*TRY IT*
Once the line containing "One goal of" is found in the records below, return it and each following line exactly, up to and including the line containing "Find and open", and nothing else.

Start of Block

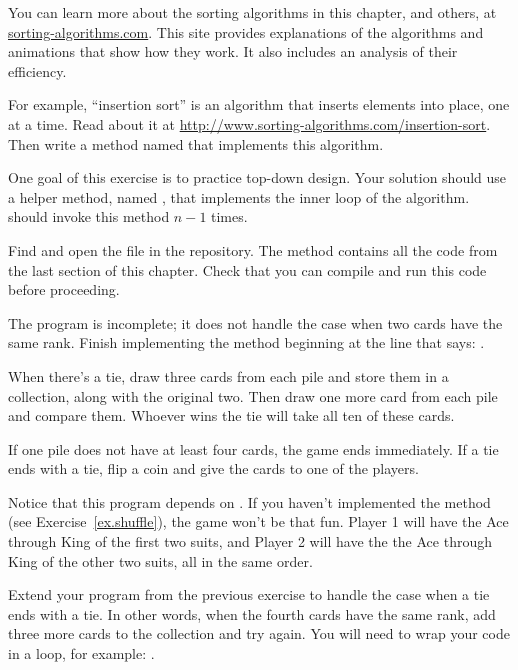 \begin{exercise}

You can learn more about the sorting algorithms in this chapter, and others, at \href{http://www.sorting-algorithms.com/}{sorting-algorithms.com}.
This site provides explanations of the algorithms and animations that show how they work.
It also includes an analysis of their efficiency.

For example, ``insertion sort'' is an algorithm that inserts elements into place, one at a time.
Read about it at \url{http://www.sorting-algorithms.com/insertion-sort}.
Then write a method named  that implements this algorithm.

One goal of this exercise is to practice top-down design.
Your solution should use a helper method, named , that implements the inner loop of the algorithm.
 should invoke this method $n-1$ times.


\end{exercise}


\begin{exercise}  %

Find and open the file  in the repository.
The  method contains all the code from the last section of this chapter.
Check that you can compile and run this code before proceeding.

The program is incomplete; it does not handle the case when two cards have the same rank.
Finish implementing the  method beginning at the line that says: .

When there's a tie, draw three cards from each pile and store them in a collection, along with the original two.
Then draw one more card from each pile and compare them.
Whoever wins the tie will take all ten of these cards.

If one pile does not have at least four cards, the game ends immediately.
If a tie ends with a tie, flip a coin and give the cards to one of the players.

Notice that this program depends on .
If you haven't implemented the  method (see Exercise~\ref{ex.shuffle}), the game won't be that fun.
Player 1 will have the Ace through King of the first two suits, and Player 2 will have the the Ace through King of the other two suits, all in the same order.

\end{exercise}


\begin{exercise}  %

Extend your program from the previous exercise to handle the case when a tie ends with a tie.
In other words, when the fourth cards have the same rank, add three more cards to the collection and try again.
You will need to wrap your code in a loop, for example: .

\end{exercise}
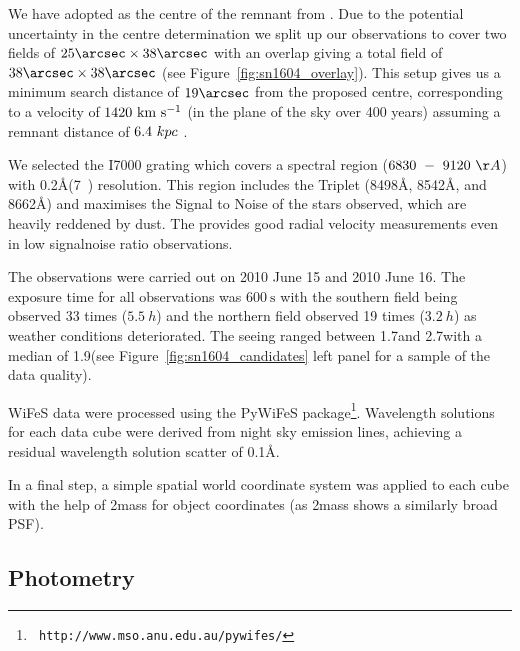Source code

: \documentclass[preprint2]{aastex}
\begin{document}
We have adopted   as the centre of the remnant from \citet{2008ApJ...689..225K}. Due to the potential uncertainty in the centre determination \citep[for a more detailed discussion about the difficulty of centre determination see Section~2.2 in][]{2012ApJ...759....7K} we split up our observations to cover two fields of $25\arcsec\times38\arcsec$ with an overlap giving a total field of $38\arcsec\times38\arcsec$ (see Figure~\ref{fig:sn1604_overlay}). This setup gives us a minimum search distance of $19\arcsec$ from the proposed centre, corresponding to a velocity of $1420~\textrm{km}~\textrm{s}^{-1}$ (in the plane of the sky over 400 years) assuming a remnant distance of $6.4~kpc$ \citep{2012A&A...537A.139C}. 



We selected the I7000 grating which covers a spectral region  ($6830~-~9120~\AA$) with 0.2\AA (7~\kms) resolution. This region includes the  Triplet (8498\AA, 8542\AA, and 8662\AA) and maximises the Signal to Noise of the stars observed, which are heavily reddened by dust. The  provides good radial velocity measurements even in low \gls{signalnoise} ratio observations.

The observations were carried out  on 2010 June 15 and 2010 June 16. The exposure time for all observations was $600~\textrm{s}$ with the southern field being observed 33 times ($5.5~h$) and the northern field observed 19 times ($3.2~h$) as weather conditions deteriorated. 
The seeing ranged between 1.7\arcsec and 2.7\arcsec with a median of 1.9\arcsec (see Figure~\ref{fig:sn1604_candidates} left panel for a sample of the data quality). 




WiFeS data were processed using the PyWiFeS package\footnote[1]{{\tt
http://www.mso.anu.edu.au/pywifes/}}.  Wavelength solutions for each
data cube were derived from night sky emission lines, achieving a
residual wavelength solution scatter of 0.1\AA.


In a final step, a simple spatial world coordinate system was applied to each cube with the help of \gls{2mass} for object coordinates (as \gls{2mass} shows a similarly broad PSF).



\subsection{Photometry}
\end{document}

End of Block

*COMPLETED EXERCISE*
One goal of this exercise is to practice top-down design.
Your solution should use a helper method, named , that implements the inner loop of the algorithm.
 should invoke this method $n-1$ times.


\end{exercise}


\begin{exercise}  %

Find and open the file  in the repository.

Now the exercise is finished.